Yesterday it rained. And rained. Guess I should be used to it after 37 years in the Pacific Northwest, but I admit to feeling a bit “under the weather,” literally. The French say it another way: Avoir le cafard – “to have the cockroach” – in other words, to be down in the dumps. They also say that to be depressed is to “grind the black” – broyer du noir. Maybe the rain is making me grind a black cockroach, but I sure wish it would stop. Of course, if wishes were horses, beggars would ride….I wonder how the French say that? Outside, the drizzle has chased hummingbirds away from our new feeder; inside this afternoon, I gave up and turned on the heater, and I thought “May 3rd, for heaven’s sake, and it’s raining cats and dogs.”
Why would someone think “cats and dogs” when the rain comes down? Where do these figures of speech come from? Did you know that in Spain, it doesn’t rain cats and dogs, it rains jugs? Esta lloviendo a cantaros! In France, it rains ropes. Odd. Of course, in some places in America, it rains pitchforks. Odder still, but we just don’t think it’s quite as odd because we’re used to it. One of the wonderful things about studying another language is not only learning new idioms (did you know that while American women “give birth,” Mexican women “give light”?) but also hearing our own language in a fresh way. And that’s what a writer need to do, too – hear his or her own language almost as if it were a foreign tongue.
My wish that the rain would go away is “pie in the sky” – unattainable – or, as the French say, prendre la lune avec les dents – taking the moon with the teeth. One of these days, it’s going to stop raining and we’ll go straight from our in-like-a-lion days to the dog days of summer – lions and dogs, odd again – without ever seeing spring. Rats! (or, as the Italians might say Cavolo! Cabbage!)

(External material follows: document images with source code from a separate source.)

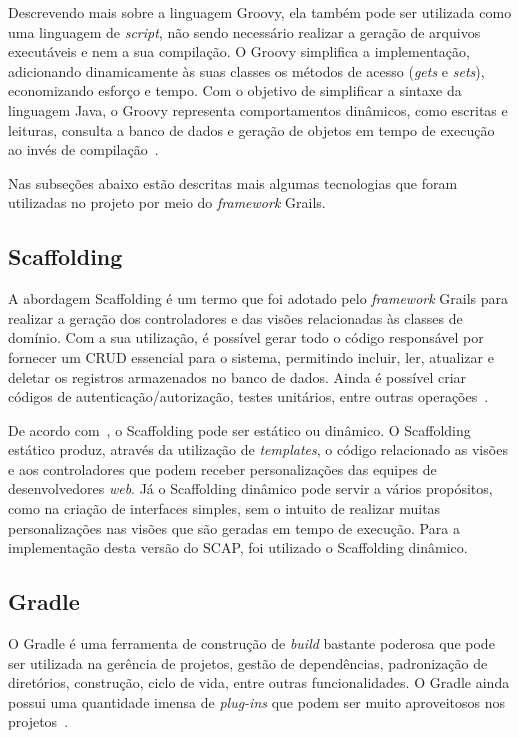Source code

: Descrevendo mais sobre a linguagem Groovy, ela também pode ser utilizada como uma linguagem de \textit{script}, não sendo necessário realizar a geração de arquivos executáveis e nem a sua compilação. O Groovy simplifica a implementação, adicionando dinamicamente às suas classes os métodos de acesso (\textit{gets} e \textit{sets}), economizando esforço e tempo. Com o objetivo de simplificar a sintaxe da linguagem Java, o Groovy representa comportamentos dinâmicos, como escritas e leituras, consulta a banco de dados e geração de objetos em tempo de execução ao invés de compilação~\cite{konig-et-al:gia07}.

Nas subseções abaixo estão descritas mais algumas tecnologias que foram utilizadas no projeto por meio do \textit{framework} Grails.

\subsection{Scaffolding}
\label{sec-projeto-scaffolding}

A abordagem Scaffolding é um termo que foi adotado pelo \textit{framework} Grails para realizar a geração dos controladores e das visões relacionadas às classes de domínio. Com a sua utilização, é possível gerar todo o código responsável por fornecer um CRUD essencial para o sistema, permitindo incluir, ler, atualizar e deletar os registros armazenados no banco de dados. Ainda é possível criar códigos de autenticação/autorização, testes unitários, entre outras operações~\cite{beder:ew12}.

De acordo com~, o Scaffolding pode ser estático ou dinâmico. O Scaffolding estático produz, através da utilização de \textit{templates}, o código relacionado as visões e aos controladores que podem receber personalizações das equipes de desenvolvedores \textit{web}. Já o Scaffolding dinâmico pode servir a vários propósitos, como na criação de interfaces simples, sem o intuito de realizar muitas personalizações nas visões que são geradas em tempo de execução. Para a implementação desta versão do SCAP, foi utilizado o Scaffolding dinâmico.   

\subsection{Gradle}
\label{sec-projeto-gradle}

O Gradle é uma ferramenta de construção de \textit{build} bastante poderosa que pode ser utilizada na gerência de projetos, gestão de dependências, padronização de diretórios, construção, ciclo de vida, entre outras funcionalidades. O Gradle ainda possui uma quantidade imensa de \textit{plug-ins} que podem ser muito aproveitosos nos projetos~\cite{weissmann:fgapdw15}.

I guess I shouldn’t get too cranky about it – the rain, the deluge. We tolerate, we get by little by little or in fits and starts or in bits and pieces or in – well – andiamo por singhiozzo – we go by hiccups. And it’s important, in Seattle to ponder what the Romans famously said: Nos poma natamus. We apples swim. We are unsinkable.
Next time I write a poem, I might try to write about people who are like apples floating in water. Or I might write a poem where I sink my teeth into the moon. People ask me where I get my ideas. This is where. Cats, dogs, rats, cabbages, hiccups, the moon. Language.
It’s Poetry Friday today, by the way, and Elaine Magliaro at Wild Rose Reader is hosting the round-up. Head over there to see what poems, thoughts about poetry, and links people have posted.
What a fun post! Living near Vancouver, B.C., I know whereof you speak. I agree, learning another language and its idioms, metaphors, and similes is a window into a whole way of thinking.
And here, in Denver, it’s dry as a bone, which actually makes some sense, at least when it’s an old bone! Thank goodness, although it’s unusually warm, it’s still not hot enough to fry eggs on the sidewalks. I love your post, Julie & wonder how many do find their poetry in these interesting sayings?
Love the “languages” of this post–raining jugs or pitchforks or ropes. Sometimes writing is like “taking the moon with the teeth.” But “we apples keep swimming!”
I read this when you first posted it – while we were still grinding the black here. I had to come back and remind myself of the wonderful phrases. This time I noticed your list of tags which is entertaining on its own.
Thanks for putting some summer words in the Spanish spring of rainy Seattle.
Hi Julie! Fun post. Totally hear you on getting ideas from language (though that may not come as a surprise about me at this point). The world — and as you clearly call out, we really mean the WORLD — is full of words, phrases, definitions, connotations, etc. that can keep poets’ brains spinning in endless loops.
Love this post, Julie! I am forever entertained by the idioms I learn in Italian, and by comparing them to the English versions. Years ago, when my husband’s English wasn’t as polished as it is now, he said “When there is not the cat, the mouse dance.” And that’s how I learned that Italian mice dance instead of merely play!